Self Love: How do I Love Myself?

Am I Selfish if I Love Myself? Uncovering the Myths and Lies of Self Love


Some people believe it’s selfish or vain to love yourself.  You may have even heard it’s unhealthy.  This is a myth and a lie.  Many people haven’t experienced what it means to love themselves, or what it entails.  Imagine the looks you might get from people you know if you were to suddenly announce out loud: “I love myself!” while proudly sporting a big smile.  A likely response from your friends might be: “Oh . . . that’s nice.”  at the same time wondering: “Who does she think she is?

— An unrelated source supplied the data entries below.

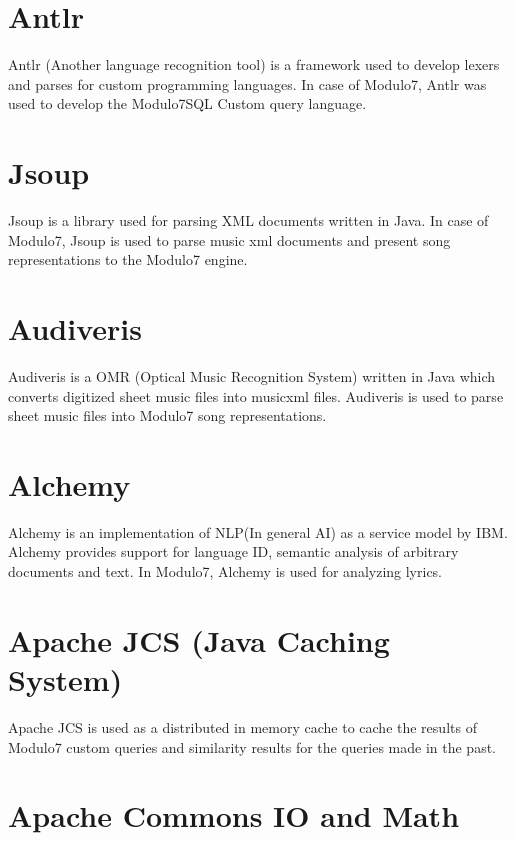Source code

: \section{Antlr}

\noindent Antlr (Another language recognition tool) is a framework used to develop lexers and parses for custom programming languages. In case of Modulo7, Antlr was used to develop the Modulo7SQL Custom query language.

\section{Jsoup}

\noindent Jsoup is a library used for parsing XML documents written in Java. In case of Modulo7, Jsoup is used to parse music xml documents and present song representations to the Modulo7 engine. 

\section{Audiveris}

\noindent Audiveris is a OMR (Optical Music Recognition System) written in Java which converts digitized sheet music files into musicxml files. Audiveris is used to parse sheet music files into Modulo7 song representations.

\section{Alchemy} \label{Alchemy}

\noindent Alchemy is an implementation of NLP(In general AI) as a service model by IBM. Alchemy provides support for language ID, semantic analysis of arbitrary documents and text. In Modulo7, Alchemy is used for analyzing lyrics.  

\section{Apache JCS (Java Caching System)}

\noindent Apache JCS is used as a distributed in memory cache to cache the results of Modulo7 custom queries and similarity results for the queries made in the past. 

\section{Apache Commons IO and Math}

Loving yourself doesn’t exist in the realm of vanity.  It has nothing to do with that.  Loving your self is strictly an inside job.  What will it take to get beyond the myths and lies that are preventing you from loving and accepting yourself for who you are, just as you are?  Let’s explore!

If not you, who else?

So, then, what is self-love?  Most of us don’t have a clue what love is to begin with.  We haven’t been shown.  There are so many distorted versions of what love is and what it should and shouldn’t look like.  Personally, speaking from my own experience, I believe self-love is total, complete, 100 percent acceptance of yourself.  Do you unconditionally allow and accept your anger to be felt without blame or judgment?  What about depression?  Or a perceived weakness?  Or what if you make a mistake?

This takes time, but well worth the journey!

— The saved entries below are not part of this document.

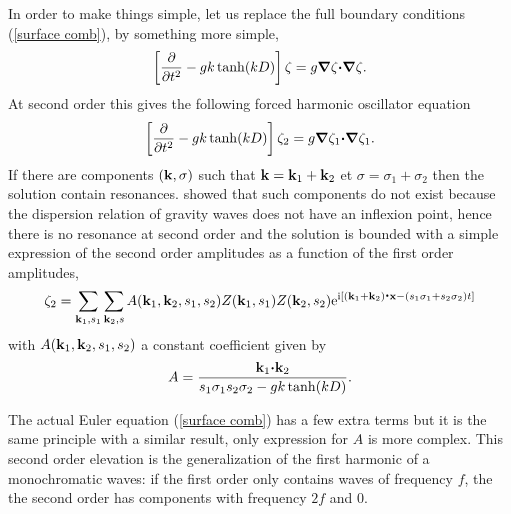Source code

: In order to make things simple, let us replace the full boundary conditions  (\ref{surface comb}),  by something more simple, 
\begin{equation}
\left[ \frac{\partial }{\partial t^2} - g k \tanh(kD) \right]\zeta  = g \mbox{\boldmath $\nabla$} \zeta \mbox{\boldmath $\cdot$} \mbox{\boldmath $\nabla$} \zeta.
\end{equation}
At second order this gives the following forced harmonic oscillator equation 
\begin{equation}
\left[ \frac{\partial }{\partial t^2} - g k \tanh(kD) \right]\zeta_2  = g \mbox{\boldmath $\nabla$} \zeta_1 \mbox{\boldmath $\cdot$} \mbox{\boldmath $\nabla$} \zeta_1.
\end{equation}
If there are components $(\mathbf{k},\sigma)$ such that $\mathbf{k}=\mathbf{k}_1+\mathbf{k}_2$ et $\sigma=\sigma_1+\sigma_2$ then the solution contain resonances. \cite{Phillips1960} showed
that such components do not exist because the dispersion relation of gravity waves does not have an inflexion point, hence there is no resonance at second order 
and the solution is bounded with a simple expression of the second order amplitudes as a function of the first order amplitudes, 
\begin{equation}
 \zeta_2=\sum_{\mathbf{k}_1,s_1} \sum_{\mathbf{k}_2,s} A (\mathbf{k}_1,\mathbf{k}_2,s_1,s_2) Z(\mathbf{k}_1,s_1)  Z(\mathbf{k}_2,s_2)  
\mathrm{e}^{\mathrm{i} \left[(\mathbf{k}_1 + \mathbf{k}_2) \mbox{\boldmath $\cdot$} \mathbf{x} -(s_1 \sigma_1+s_2 \sigma_2) t\right]} \label{zeta2}
\end{equation}
with $A (\mathbf{k}_1,\mathbf{k}_2,s_1,s_2)$ a constant coefficient given by
\begin{equation}
 A=\frac{\mathbf{k}_1 \mbox{\boldmath $\cdot$} \mathbf{k}_2 }{s_1 \sigma_1 s_2 \sigma_2 - g k \tanh(kD)}\label{eq:nl_A_simple}.
\end{equation}

The actual Euler equation  (\ref{surface comb}) has a few extra terms but it is the same principle with a similar result, only expression for  $A$ is more complex. 
This second order elevation is the generalization of the first harmonic of a monochromatic waves: if the first order only contains waves of frequency $f$, 
the the second order has components with frequency $2f$ and 0. 

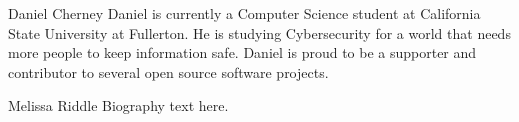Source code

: \documentclass[11pt,journal,compsoc]{IEEEtran}
\begin{document}
% 

\begin{IEEEbiographynophoto}{Daniel Cherney}
Daniel is currently a Computer Science student at California State University at Fullerton. He is studying Cybersecurity for a world that needs more people to keep information safe. Daniel is proud to be a supporter and contributor to several open source software projects. 
\end{IEEEbiographynophoto}

\begin{IEEEbiographynophoto}{Melissa Riddle}
Biography text here.
\end{IEEEbiographynophoto}
\end{document}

There are many negative things we believe about ourselves which get in the way, causing judgment, and hatred in some cases.  We may be aware of some of these beliefs, but most are unconscious.  In your early years you may have been told or heard someone say:

  • “You should’ve never been born!”
  • “You aren’t worthy of my love!”
  • “You’re stupid!”
  • “You can’t do anything right!”
  • “You aren’t good enough!”
  • “That’s just the way it is – there’s nothing I can do.”
  • “What will the neighbor’s think?”

And on it goes through our lifetime.  We start to believe these things we’re told or heard others say because more and more evidence gets mounted to support these negative beliefs causing our suffering to continue with no end in sight.  As we age, we hear ourselves saying them in our head or out loud to others.  We’ve adopted the negative beliefs as our truth, beginning a vicious cycle. Our life becomes predictable – in a horrible and devastating way.

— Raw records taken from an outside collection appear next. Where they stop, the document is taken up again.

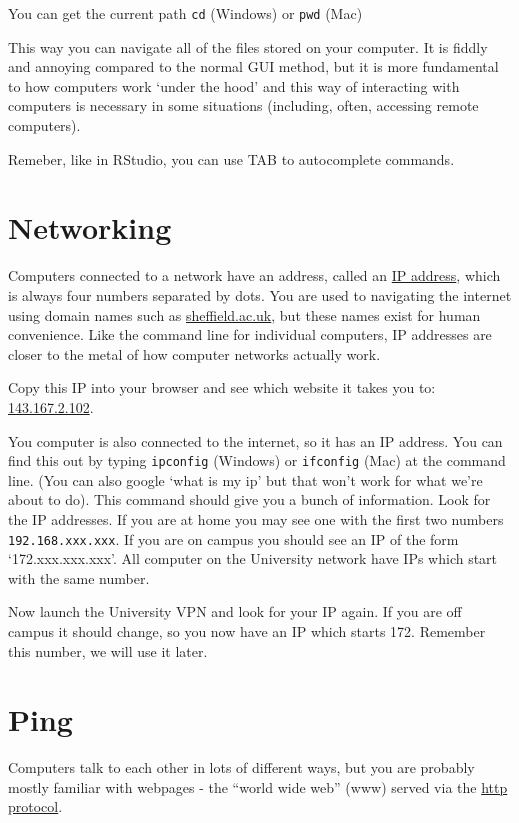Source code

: \documentclass[
]{book}
\begin{document}
You can get the current path \texttt{cd} (Windows) or \texttt{pwd} (Mac)

This way you can navigate all of the files stored on your computer. It is fiddly and annoying compared to the normal GUI method, but it is more fundamental to how computers work `under the hood' and this way of interacting with computers is necessary in some situations (including, often, accessing remote computers).

Remeber, like in RStudio, you can use TAB to autocomplete commands.

\hypertarget{networking}{%
\section{Networking}\label{networking}}

Computers connected to a network have an address, called an \href{https://en.wikipedia.org/wiki/Internet_Protocol}{IP address}, which is always four numbers separated by dots. You are used to navigating the internet using domain names such as \href{}{sheffield.ac.uk}, but these names exist for human convenience. Like the command line for individual computers, IP addresses are closer to the metal of how computer networks actually work.

Copy this IP into your browser and see which website it takes you to: \href{http://143.167.2.102}{143.167.2.102}.

You computer is also connected to the internet, so it has an IP address. You can find this out by typing \texttt{ipconfig} (Windows) or \texttt{ifconfig} (Mac) at the command line. (You can also google `what is my ip' but that won't work for what we're about to do). This command should give you a bunch of information. Look for the IP addresses. If you are at home you may see one with the first two numbers \texttt{192.168.xxx.xxx}. If you are on campus you should see an IP of the form `172.xxx.xxx.xxx'. All computer on the University network have IPs which start with the same number.

Now launch the University VPN and look for your IP again. If you are off campus it should change, so you now have an IP which starts 172. Remember this number, we will use it later.

\hypertarget{ping}{%
\section{Ping}\label{ping}}

Computers talk to each other in lots of different ways, but you are probably mostly familiar with webpages - the ``world wide web'' (www) served via the \href{https://en.wikipedia.org/wiki/Hypertext_Transfer_Protocol}{http protocol}.
\end{document}
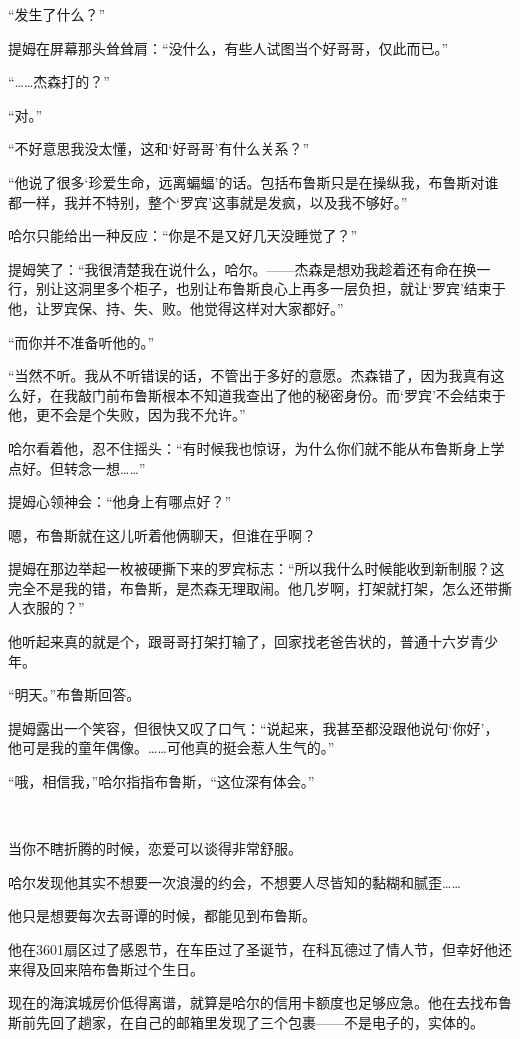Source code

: \documentclass[../main]{subfiles}
\begin{document}
“发生了什么？”

提姆在屏幕那头耸耸肩：“没什么，有些人试图当个好哥哥，仅此而已。”

“……杰森打的？”

“对。”

“不好意思我没太懂，这和‘好哥哥’有什么关系？”

“他说了很多‘珍爱生命，远离蝙蝠’的话。包括布鲁斯只是在操纵我，布鲁斯对谁都一样，我并不特别，整个‘罗宾’这事就是发疯，以及我不够好。”

哈尔只能给出一种反应：“你是不是又好几天没睡觉了？”

提姆笑了：“我很清楚我在说什么，哈尔。——杰森是想劝我趁着还有命在换一行，别让这洞里多个柜子，也别让布鲁斯良心上再多一层负担，就让‘罗宾’结束于他，让罗宾保、持、失、败。他觉得这样对大家都好。”

“而你并不准备听他的。”

“当然不听。我从不听错误的话，不管出于多好的意愿。杰森错了，因为我真有这么好，在我敲门前布鲁斯根本不知道我查出了他的秘密身份。而‘罗宾’不会结束于他，更不会是个失败，因为我不允许。”

哈尔看着他，忍不住摇头：“有时候我也惊讶，为什么你们就不能从布鲁斯身上学点好。但转念一想……”

提姆心领神会：“他身上有哪点好？”

嗯，布鲁斯就在这儿听着他俩聊天，但谁在乎啊？

提姆在那边举起一枚被硬撕下来的罗宾标志：“所以我什么时候能收到新制服？这完全不是我的错，布鲁斯，是杰森无理取闹。他几岁啊，打架就打架，怎么还带撕人衣服的？”

他听起来真的就是个，跟哥哥打架打输了，回家找老爸告状的，普通十六岁青少年。

“明天。”布鲁斯回答。

提姆露出一个笑容，但很快又叹了口气：“说起来，我甚至都没跟他说句‘你好’，他可是我的童年偶像。……可他真的挺会惹人生气的。”

“哦，相信我，”哈尔指指布鲁斯，“这位深有体会。”

~\

当你不瞎折腾的时候，恋爱可以谈得非常舒服。

哈尔发现他其实不想要一次浪漫的约会，不想要人尽皆知的黏糊和腻歪……

他只是想要每次去哥谭的时候，都能见到布鲁斯。

他在3601扇区过了感恩节，在车臣过了圣诞节，在科瓦德过了情人节，但幸好他还来得及回来陪布鲁斯过个生日。

现在的海滨城房价低得离谱，就算是哈尔的信用卡额度也足够应急。他在去找布鲁斯前先回了趟家，在自己的邮箱里发现了三个包裹——不是电子的，实体的。
\end{document}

We move on and forget the hurt, acting like we don’t have a clue:

  • “Why can’t I find a loving partner?”
  • “How come I can never catch a break?”
  • “Why do bad things always happen to me?”
  • “How come I can’t get a good job and earn lots of money?”
  • “What am I doing wrong?”
  • “Why am I always depressed?”
  • “Why am I always sick?”

It’s Never Too Late . . .

I confess, it’s taken me years to entertain the idea of loving myself.  I was too stuck.  I had suppressed my rage and was shut down, paralyzing my expression.  It’s an arrogance in a way, holding back love from ourselves.  It’s also selfish – because as we judge ourselves and hold back love from our own being – we do the same to others.

In my case, withholding love and withdrawing started out as a protection/defense mechanism.  At some point, I realized my mother didn’t like it when I withheld love from her.  We unconsciously pick up on these things as children and they form strategies that are used throughout our lives.

Because I placed blame on my parents for hurting me, I used to punish my mother specifically by withholding love, causing her to feel guilty.  It worked, so I continued with this strategy through my childhood.  Now, I know I was projecting my own suppressed guilt (believing it was my fault) onto her.  It was effective because she identified with her own feelings of hidden guilt (denial).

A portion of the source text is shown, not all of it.